EDITORIAL: More alcohol, less help for those who need it
More of South Carolina is gaining more access to alcohol. More people can buy and consume it on Sundays. It’s at ballgames and festivals, as Clinton demonstrated this year when the city council made it possible to buy and consume booze at uptown venues.
Now, if logic follows, isn’t it time for the State of South Carolina to give more resources to the demons of alcohol. We all know them - drunk driving and alcoholism.
Those “anti-alcohol” resources, we suspect, have not been enhanced and, in fact, may have taken a step backward. Eight more counties have agreed to let people buy and drink alcohol on Sundays - cities have to pass their own vote to do it and on Nov. 6, three more municipalities did just that. You can bet the house on this - if there is more drinking, there are going to be more alcohol-related deaths.
We often don’t agree with FITS News, but it is right on point when it says this:
Residents in eight South Carolina counties – and two municipalities – can now legally purchase alcohol on Sundays after voters approved local referendums this week.
The counties that approved Sunday sales this week were: Anderson, Calhoun, Darlington, Edgefield, Florence (in bars and restaurants only), Greenwood, Laurens and Marlboro. Meanwhile three towns – Abbeville, Allendale and Clemson, S.C. – approved similar referendums.

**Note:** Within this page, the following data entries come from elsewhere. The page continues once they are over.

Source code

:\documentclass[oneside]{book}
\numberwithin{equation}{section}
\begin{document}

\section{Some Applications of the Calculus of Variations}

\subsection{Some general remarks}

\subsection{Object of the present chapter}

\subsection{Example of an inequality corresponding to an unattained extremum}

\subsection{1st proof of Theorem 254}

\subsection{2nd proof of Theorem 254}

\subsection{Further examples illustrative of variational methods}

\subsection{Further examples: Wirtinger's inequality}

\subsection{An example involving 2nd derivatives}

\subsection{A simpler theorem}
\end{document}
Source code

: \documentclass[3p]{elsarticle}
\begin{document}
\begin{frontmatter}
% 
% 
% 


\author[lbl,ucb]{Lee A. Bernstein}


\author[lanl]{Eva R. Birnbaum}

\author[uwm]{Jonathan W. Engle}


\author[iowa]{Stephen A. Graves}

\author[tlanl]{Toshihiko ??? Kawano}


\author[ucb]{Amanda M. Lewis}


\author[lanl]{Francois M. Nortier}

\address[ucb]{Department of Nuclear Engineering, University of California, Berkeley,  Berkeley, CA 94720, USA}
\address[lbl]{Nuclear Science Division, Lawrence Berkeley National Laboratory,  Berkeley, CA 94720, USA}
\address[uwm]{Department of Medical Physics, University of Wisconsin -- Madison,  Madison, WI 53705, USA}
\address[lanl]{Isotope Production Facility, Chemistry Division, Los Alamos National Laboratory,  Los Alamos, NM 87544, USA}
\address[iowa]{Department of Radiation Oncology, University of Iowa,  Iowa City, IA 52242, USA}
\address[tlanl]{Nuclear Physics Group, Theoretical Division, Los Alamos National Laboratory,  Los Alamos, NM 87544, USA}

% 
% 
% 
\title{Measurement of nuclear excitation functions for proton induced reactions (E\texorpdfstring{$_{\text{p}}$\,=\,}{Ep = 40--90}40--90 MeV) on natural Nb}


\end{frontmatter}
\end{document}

Prior to Tuesday, 25 South Carolina counties already permitted Sunday sales – meaning once these results are certified, only 13 of the state’s 46 counties will still enforce this prohibition. Meanwhile, sixteen municipalities allowed Sunday sales prior to this week’s voting.
For more information on which counties and municipalities allow for Sunday sales, visit the S.C. Department of Revenue – which issues alcohol permits to retailers.
While most of the referendums were not particularly controversial, the Laurens County measure – which passed with 55 percent of the vote – could wind up inviting a court challenge.
What happened? Well, the county election commission added the words “unincorporated portions of the county” to the language of the ballot measure – hoping to preserve the autonomy of town leaders in Laurens, Clinton, Gray Court and Waterloo regarding Sunday alcohol sales.
This added language was not part of the proposed ordinance approved by county council, however.
Meaning voters approved something different than what was supposed to have been put to them …
County administrator Jon Caime told The Laurens County Advertiser the language was “changed to make the referendum legal.”
Really? We wonder if Caime knows how this process works …
If you’re going to pass an ordinance to authorize a referendum, those should at least “match up”.
We don’t really have a “moral” or religious outrage about more drinking on Sunday. That “day of rest” idea is long gone anyway.
We do know, however, families that have been devastated by the actions of others - not their own family members, but people they unexpectedly came into contact with - making the choice to drink and drive.
People who make that choice DO HAVE state resources to learn how to stop; sometimes the Highway Patrol “persuades” them to stop. We think all counties that pass a Sunday alcohol referendum should be required to give $100,000/year to the alcohol and drug PREVENTION AGENCY in that county -- cities, too.
We tax alcohol - more alcohol consumed means more tax revenue - and we need to put it in a good place, not political deep-pockets.